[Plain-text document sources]
○ ○ ○ ○ ○

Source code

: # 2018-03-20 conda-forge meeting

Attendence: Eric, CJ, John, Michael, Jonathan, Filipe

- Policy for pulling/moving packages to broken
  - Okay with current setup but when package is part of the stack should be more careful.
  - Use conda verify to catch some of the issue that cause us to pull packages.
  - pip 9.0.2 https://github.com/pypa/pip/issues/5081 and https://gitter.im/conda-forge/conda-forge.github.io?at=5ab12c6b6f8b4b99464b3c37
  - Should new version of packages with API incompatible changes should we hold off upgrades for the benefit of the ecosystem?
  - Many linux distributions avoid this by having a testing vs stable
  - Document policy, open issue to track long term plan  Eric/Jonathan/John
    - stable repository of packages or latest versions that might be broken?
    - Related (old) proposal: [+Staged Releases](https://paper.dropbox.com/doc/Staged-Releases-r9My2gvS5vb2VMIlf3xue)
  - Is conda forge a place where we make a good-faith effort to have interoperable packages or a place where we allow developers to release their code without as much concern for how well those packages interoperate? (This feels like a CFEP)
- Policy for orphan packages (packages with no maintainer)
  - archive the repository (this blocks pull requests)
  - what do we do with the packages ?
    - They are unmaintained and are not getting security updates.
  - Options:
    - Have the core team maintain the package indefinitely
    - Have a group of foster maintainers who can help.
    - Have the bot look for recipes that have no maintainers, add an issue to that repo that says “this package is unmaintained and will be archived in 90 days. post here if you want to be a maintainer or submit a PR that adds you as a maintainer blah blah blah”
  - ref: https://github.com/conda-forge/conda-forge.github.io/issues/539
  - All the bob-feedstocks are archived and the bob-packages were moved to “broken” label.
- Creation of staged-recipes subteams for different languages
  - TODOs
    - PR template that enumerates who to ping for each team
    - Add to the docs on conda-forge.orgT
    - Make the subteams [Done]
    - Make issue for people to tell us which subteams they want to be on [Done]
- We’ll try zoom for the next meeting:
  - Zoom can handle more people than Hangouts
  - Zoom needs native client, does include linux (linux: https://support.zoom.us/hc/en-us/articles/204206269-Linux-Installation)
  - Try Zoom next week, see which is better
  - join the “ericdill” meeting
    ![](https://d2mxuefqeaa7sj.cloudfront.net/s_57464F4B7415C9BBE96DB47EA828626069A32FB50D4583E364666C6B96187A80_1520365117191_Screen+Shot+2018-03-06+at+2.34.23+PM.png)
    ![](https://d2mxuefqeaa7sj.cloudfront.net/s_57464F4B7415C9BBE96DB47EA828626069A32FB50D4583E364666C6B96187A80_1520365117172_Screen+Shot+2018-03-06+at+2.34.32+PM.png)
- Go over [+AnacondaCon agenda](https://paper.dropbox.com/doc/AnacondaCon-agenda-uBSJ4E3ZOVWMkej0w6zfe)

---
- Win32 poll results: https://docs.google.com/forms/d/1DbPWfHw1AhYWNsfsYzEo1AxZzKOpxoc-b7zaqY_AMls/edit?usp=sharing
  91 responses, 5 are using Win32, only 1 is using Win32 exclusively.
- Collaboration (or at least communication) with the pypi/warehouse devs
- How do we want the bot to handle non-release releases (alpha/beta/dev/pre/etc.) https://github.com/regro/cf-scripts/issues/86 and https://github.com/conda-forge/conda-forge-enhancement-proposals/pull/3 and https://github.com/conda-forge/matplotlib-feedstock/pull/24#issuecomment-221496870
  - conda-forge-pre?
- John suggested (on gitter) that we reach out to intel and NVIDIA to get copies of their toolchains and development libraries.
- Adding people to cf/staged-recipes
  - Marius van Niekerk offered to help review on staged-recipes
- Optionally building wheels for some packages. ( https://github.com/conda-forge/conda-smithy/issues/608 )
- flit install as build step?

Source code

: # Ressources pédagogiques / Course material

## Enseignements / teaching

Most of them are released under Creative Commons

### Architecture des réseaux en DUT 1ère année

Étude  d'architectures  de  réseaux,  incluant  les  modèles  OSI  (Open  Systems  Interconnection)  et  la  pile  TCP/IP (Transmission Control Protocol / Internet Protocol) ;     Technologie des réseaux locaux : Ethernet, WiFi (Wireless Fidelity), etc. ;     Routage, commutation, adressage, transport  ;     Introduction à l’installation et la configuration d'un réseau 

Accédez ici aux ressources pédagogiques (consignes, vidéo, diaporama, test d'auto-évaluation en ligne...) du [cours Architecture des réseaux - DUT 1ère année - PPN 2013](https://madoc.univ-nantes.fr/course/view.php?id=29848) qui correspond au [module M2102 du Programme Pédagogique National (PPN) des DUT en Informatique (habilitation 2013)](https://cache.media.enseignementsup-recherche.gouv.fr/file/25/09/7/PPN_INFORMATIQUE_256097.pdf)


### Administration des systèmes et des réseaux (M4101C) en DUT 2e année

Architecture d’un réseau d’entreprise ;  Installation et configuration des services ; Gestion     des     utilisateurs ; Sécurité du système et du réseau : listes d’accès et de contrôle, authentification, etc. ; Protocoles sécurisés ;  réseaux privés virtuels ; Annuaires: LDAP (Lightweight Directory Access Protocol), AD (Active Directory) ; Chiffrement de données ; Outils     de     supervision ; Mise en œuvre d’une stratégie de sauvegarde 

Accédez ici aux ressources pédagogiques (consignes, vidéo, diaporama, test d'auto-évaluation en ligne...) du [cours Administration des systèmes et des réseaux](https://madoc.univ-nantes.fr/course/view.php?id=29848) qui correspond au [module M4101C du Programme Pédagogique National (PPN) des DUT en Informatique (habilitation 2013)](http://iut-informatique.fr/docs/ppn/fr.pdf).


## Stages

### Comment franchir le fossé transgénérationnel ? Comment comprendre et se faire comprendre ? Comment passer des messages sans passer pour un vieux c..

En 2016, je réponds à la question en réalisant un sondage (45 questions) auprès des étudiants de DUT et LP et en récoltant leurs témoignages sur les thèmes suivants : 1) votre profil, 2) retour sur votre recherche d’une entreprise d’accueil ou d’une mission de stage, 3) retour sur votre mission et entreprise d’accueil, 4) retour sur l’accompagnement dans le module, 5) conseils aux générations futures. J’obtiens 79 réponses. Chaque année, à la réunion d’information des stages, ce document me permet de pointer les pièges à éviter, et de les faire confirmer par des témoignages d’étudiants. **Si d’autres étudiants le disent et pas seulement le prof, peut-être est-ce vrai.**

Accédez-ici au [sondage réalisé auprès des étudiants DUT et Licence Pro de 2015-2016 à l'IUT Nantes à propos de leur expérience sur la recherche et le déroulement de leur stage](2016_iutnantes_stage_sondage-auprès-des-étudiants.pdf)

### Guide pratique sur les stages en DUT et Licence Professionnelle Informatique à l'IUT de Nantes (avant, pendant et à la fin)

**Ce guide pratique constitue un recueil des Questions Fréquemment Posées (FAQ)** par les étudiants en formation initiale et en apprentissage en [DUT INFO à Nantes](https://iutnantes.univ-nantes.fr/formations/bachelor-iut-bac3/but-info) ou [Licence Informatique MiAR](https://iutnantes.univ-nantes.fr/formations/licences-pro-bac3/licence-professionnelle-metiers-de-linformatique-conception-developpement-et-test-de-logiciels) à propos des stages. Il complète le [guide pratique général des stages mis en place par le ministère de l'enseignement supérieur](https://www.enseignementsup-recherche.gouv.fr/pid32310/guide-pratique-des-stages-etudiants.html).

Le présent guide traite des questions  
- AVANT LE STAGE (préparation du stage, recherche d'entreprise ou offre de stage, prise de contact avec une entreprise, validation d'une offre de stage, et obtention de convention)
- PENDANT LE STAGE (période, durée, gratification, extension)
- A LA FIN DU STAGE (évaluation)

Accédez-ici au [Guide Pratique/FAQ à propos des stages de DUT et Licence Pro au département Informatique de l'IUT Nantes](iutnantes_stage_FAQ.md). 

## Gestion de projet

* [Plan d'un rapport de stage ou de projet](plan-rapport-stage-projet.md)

○ ○ ○ ○ ○

What needs to be done >> Would you return each entry exactly as it reads?

Answer space >>
Source code

: # 2018-03-20 conda-forge meeting

Attendence: Eric, CJ, John, Michael, Jonathan, Filipe

- Policy for pulling/moving packages to broken
  - Okay with current setup but when package is part of the stack should be more careful.
  - Use conda verify to catch some of the issue that cause us to pull packages.
  - pip 9.0.2 https://github.com/pypa/pip/issues/5081 and https://gitter.im/conda-forge/conda-forge.github.io?at=5ab12c6b6f8b4b99464b3c37
  - Should new version of packages with API incompatible changes should we hold off upgrades for the benefit of the ecosystem?
  - Many linux distributions avoid this by having a testing vs stable
  - Document policy, open issue to track long term plan  Eric/Jonathan/John
    - stable repository of packages or latest versions that might be broken?
    - Related (old) proposal: [+Staged Releases](https://paper.dropbox.com/doc/Staged-Releases-r9My2gvS5vb2VMIlf3xue)
  - Is conda forge a place where we make a good-faith effort to have interoperable packages or a place where we allow developers to release their code without as much concern for how well those packages interoperate? (This feels like a CFEP)
- Policy for orphan packages (packages with no maintainer)
  - archive the repository (this blocks pull requests)
  - what do we do with the packages ?
    - They are unmaintained and are not getting security updates.
  - Options:
    - Have the core team maintain the package indefinitely
    - Have a group of foster maintainers who can help.
    - Have the bot look for recipes that have no maintainers, add an issue to that repo that says “this package is unmaintained and will be archived in 90 days. post here if you want to be a maintainer or submit a PR that adds you as a maintainer blah blah blah”
  - ref: https://github.com/conda-forge/conda-forge.github.io/issues/539
  - All the bob-feedstocks are archived and the bob-packages were moved to “broken” label.
- Creation of staged-recipes subteams for different languages
  - TODOs
    - PR template that enumerates who to ping for each team
    - Add to the docs on conda-forge.orgT
    - Make the subteams [Done]
    - Make issue for people to tell us which subteams they want to be on [Done]
- We’ll try zoom for the next meeting:
  - Zoom can handle more people than Hangouts
  - Zoom needs native client, does include linux (linux: https://support.zoom.us/hc/en-us/articles/204206269-Linux-Installation)
  - Try Zoom next week, see which is better
  - join the “ericdill” meeting
    ![](https://d2mxuefqeaa7sj.cloudfront.net/s_57464F4B7415C9BBE96DB47EA828626069A32FB50D4583E364666C6B96187A80_1520365117191_Screen+Shot+2018-03-06+at+2.34.23+PM.png)
    ![](https://d2mxuefqeaa7sj.cloudfront.net/s_57464F4B7415C9BBE96DB47EA828626069A32FB50D4583E364666C6B96187A80_1520365117172_Screen+Shot+2018-03-06+at+2.34.32+PM.png)
- Go over [+AnacondaCon agenda](https://paper.dropbox.com/doc/AnacondaCon-agenda-uBSJ4E3ZOVWMkej0w6zfe)

---
- Win32 poll results: https://docs.google.com/forms/d/1DbPWfHw1AhYWNsfsYzEo1AxZzKOpxoc-b7zaqY_AMls/edit?usp=sharing
  91 responses, 5 are using Win32, only 1 is using Win32 exclusively.
- Collaboration (or at least communication) with the pypi/warehouse devs
- How do we want the bot to handle non-release releases (alpha/beta/dev/pre/etc.) https://github.com/regro/cf-scripts/issues/86 and https://github.com/conda-forge/conda-forge-enhancement-proposals/pull/3 and https://github.com/conda-forge/matplotlib-feedstock/pull/24#issuecomment-221496870
  - conda-forge-pre?
- John suggested (on gitter) that we reach out to intel and NVIDIA to get copies of their toolchains and development libraries.
- Adding people to cf/staged-recipes
  - Marius van Niekerk offered to help review on staged-recipes
- Optionally building wheels for some packages. ( https://github.com/conda-forge/conda-smithy/issues/608 )
- flit install as build step?

Source code

: # Ressources pédagogiques / Course material

## Enseignements / teaching

Most of them are released under Creative Commons

### Architecture des réseaux en DUT 1ère année

Étude  d'architectures  de  réseaux,  incluant  les  modèles  OSI  (Open  Systems  Interconnection)  et  la  pile  TCP/IP (Transmission Control Protocol / Internet Protocol) ;     Technologie des réseaux locaux : Ethernet, WiFi (Wireless Fidelity), etc. ;     Routage, commutation, adressage, transport  ;     Introduction à l’installation et la configuration d'un réseau 

Accédez ici aux ressources pédagogiques (consignes, vidéo, diaporama, test d'auto-évaluation en ligne...) du [cours Architecture des réseaux - DUT 1ère année - PPN 2013](https://madoc.univ-nantes.fr/course/view.php?id=29848) qui correspond au [module M2102 du Programme Pédagogique National (PPN) des DUT en Informatique (habilitation 2013)](https://cache.media.enseignementsup-recherche.gouv.fr/file/25/09/7/PPN_INFORMATIQUE_256097.pdf)


### Administration des systèmes et des réseaux (M4101C) en DUT 2e année

Architecture d’un réseau d’entreprise ;  Installation et configuration des services ; Gestion     des     utilisateurs ; Sécurité du système et du réseau : listes d’accès et de contrôle, authentification, etc. ; Protocoles sécurisés ;  réseaux privés virtuels ; Annuaires: LDAP (Lightweight Directory Access Protocol), AD (Active Directory) ; Chiffrement de données ; Outils     de     supervision ; Mise en œuvre d’une stratégie de sauvegarde 

Accédez ici aux ressources pédagogiques (consignes, vidéo, diaporama, test d'auto-évaluation en ligne...) du [cours Administration des systèmes et des réseaux](https://madoc.univ-nantes.fr/course/view.php?id=29848) qui correspond au [module M4101C du Programme Pédagogique National (PPN) des DUT en Informatique (habilitation 2013)](http://iut-informatique.fr/docs/ppn/fr.pdf).


## Stages

### Comment franchir le fossé transgénérationnel ? Comment comprendre et se faire comprendre ? Comment passer des messages sans passer pour un vieux c..

En 2016, je réponds à la question en réalisant un sondage (45 questions) auprès des étudiants de DUT et LP et en récoltant leurs témoignages sur les thèmes suivants : 1) votre profil, 2) retour sur votre recherche d’une entreprise d’accueil ou d’une mission de stage, 3) retour sur votre mission et entreprise d’accueil, 4) retour sur l’accompagnement dans le module, 5) conseils aux générations futures. J’obtiens 79 réponses. Chaque année, à la réunion d’information des stages, ce document me permet de pointer les pièges à éviter, et de les faire confirmer par des témoignages d’étudiants. **Si d’autres étudiants le disent et pas seulement le prof, peut-être est-ce vrai.**

Accédez-ici au [sondage réalisé auprès des étudiants DUT et Licence Pro de 2015-2016 à l'IUT Nantes à propos de leur expérience sur la recherche et le déroulement de leur stage](2016_iutnantes_stage_sondage-auprès-des-étudiants.pdf)

### Guide pratique sur les stages en DUT et Licence Professionnelle Informatique à l'IUT de Nantes (avant, pendant et à la fin)

**Ce guide pratique constitue un recueil des Questions Fréquemment Posées (FAQ)** par les étudiants en formation initiale et en apprentissage en [DUT INFO à Nantes](https://iutnantes.univ-nantes.fr/formations/bachelor-iut-bac3/but-info) ou [Licence Informatique MiAR](https://iutnantes.univ-nantes.fr/formations/licences-pro-bac3/licence-professionnelle-metiers-de-linformatique-conception-developpement-et-test-de-logiciels) à propos des stages. Il complète le [guide pratique général des stages mis en place par le ministère de l'enseignement supérieur](https://www.enseignementsup-recherche.gouv.fr/pid32310/guide-pratique-des-stages-etudiants.html).

Le présent guide traite des questions  
- AVANT LE STAGE (préparation du stage, recherche d'entreprise ou offre de stage, prise de contact avec une entreprise, validation d'une offre de stage, et obtention de convention)
- PENDANT LE STAGE (période, durée, gratification, extension)
- A LA FIN DU STAGE (évaluation)

Accédez-ici au [Guide Pratique/FAQ à propos des stages de DUT et Licence Pro au département Informatique de l'IUT Nantes](iutnantes_stage_FAQ.md). 

## Gestion de projet

* [Plan d'un rapport de stage ou de projet](plan-rapport-stage-projet.md)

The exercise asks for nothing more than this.